Record extracts below:
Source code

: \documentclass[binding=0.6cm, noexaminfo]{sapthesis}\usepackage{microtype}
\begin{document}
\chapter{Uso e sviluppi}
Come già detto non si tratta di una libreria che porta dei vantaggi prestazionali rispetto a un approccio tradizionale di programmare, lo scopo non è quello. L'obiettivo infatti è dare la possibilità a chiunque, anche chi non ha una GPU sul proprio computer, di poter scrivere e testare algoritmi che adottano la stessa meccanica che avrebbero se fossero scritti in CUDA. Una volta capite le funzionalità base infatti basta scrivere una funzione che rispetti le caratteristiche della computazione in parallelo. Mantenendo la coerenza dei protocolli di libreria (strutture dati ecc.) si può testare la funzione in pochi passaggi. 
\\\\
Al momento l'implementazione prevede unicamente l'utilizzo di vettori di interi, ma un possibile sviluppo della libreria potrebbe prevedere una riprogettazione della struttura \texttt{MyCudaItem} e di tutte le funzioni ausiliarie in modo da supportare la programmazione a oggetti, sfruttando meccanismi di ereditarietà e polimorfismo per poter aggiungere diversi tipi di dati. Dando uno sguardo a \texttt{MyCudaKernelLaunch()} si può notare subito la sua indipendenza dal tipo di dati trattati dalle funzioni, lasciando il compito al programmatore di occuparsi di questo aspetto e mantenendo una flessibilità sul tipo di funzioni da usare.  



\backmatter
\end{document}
End of Record extracts.
Record extracts below:
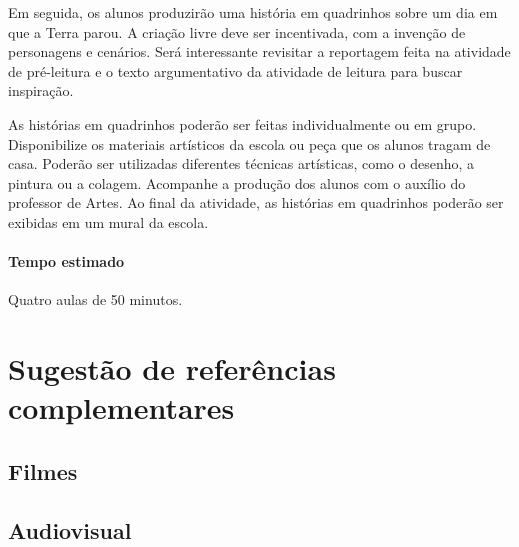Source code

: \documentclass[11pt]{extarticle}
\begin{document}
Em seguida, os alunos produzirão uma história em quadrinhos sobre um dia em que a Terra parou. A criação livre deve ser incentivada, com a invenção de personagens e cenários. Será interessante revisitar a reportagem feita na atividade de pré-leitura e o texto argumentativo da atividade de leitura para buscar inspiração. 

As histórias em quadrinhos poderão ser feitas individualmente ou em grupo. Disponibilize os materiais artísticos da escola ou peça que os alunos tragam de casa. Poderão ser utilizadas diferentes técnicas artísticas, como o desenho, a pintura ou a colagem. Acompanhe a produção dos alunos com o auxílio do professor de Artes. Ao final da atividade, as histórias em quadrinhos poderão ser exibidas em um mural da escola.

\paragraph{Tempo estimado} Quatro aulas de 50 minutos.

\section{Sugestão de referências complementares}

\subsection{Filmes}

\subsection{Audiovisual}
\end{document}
End of Record extracts.
Using the listing above, work out how many lines include the word "documentclass", and report that number alone.

2